The runtime pipelines now require a full point-in-time dataset and can optionally block low-quality data before feature construction.

### Required PIT columns

`date`, `open`, `high`, `low`, `close`, `volume`, `hs300_close`, `star50_close`, `csi1000_close`, `pct_constituents_above_20dma`, `pct_constituents_above_60dma`, `pct_new_high_20`, `pct_new_low_20`, `eq_weight_ret_5`, `weighted_ret_5`, `top3_contribution_5`, `top1_contribution_5`, `top10_contribution_5`, `sector_concentration_20`, `corr_spike_20`, `dispersion_20`

- Column names are normalized to lowercase with surrounding whitespace removed.
- Duplicate trading dates are rejected.
- Rows are sorted by trading date before downstream processing.

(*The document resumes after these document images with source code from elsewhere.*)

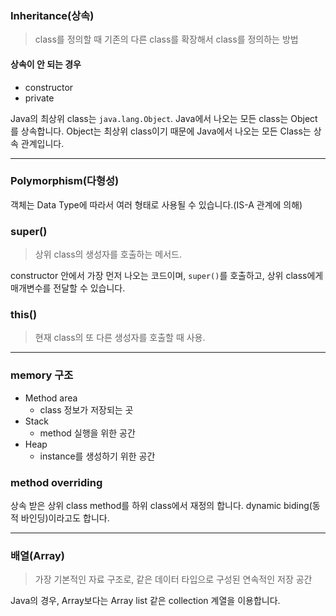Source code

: ### Inheritance(상속)
> class를 정의할 때 기존의 다른 class를 확장해서 class를 정의하는 방법

#### 상속이 안 되는 경우
- constructor
- private

Java의 최상위 class는 <code>java.lang.Object</code>. Java에서 나오는 모든 class는 Object를 상속합니다. Object는 최상위 class이기 때문에 Java에서 나오는 모든 Class는 상속 관계입니다.

---

### Polymorphism(다형성)
객체는 Data Type에 따라서 여러 형태로 사용될 수 있습니다.(IS-A 관계에 의해)

### super()

> 상위 class의 생성자를 호출하는 메서드.

constructor 안에서 가장 먼저 나오는 코드이며, <code>super()</code>를 호출하고, 상위 class에게 매개변수를 전달할 수 있습니다.

### this()
> 현재 class의 또 다른 생성자를 호출할 때 사용.

---

### memory 구조
- Method area
  - class 정보가 저장되는 곳
- Stack
  - method 실행을 위한 공간
- Heap
  - instance를 생성하기 위한 공간

### method overriding

상속 받은 상위 class method를 하위 class에서 재정의 합니다. dynamic biding(동적 바인딩)이라고도 합니다.

---

### 배열(Array)
> 가장 기본적인 자료 구조로, 같은 데이터 타입으로 구성된 연속적인 저장 공간

Java의 경우, Array보다는 Array list 같은 collection 계열을 이용합니다.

- Runtime entrypoints no longer merge sidecars on the fly.
- If required PIT columns are missing, the pipeline fails before quality gate and feature construction.

### Data quality gate modes

- Non-strict (default): pipeline continues and records warnings when critical-column coverage is below threshold.
- Strict (`--strict-data`): pipeline stops only when configured `blocking_columns` are breached; non-blocking breaches remain warnings.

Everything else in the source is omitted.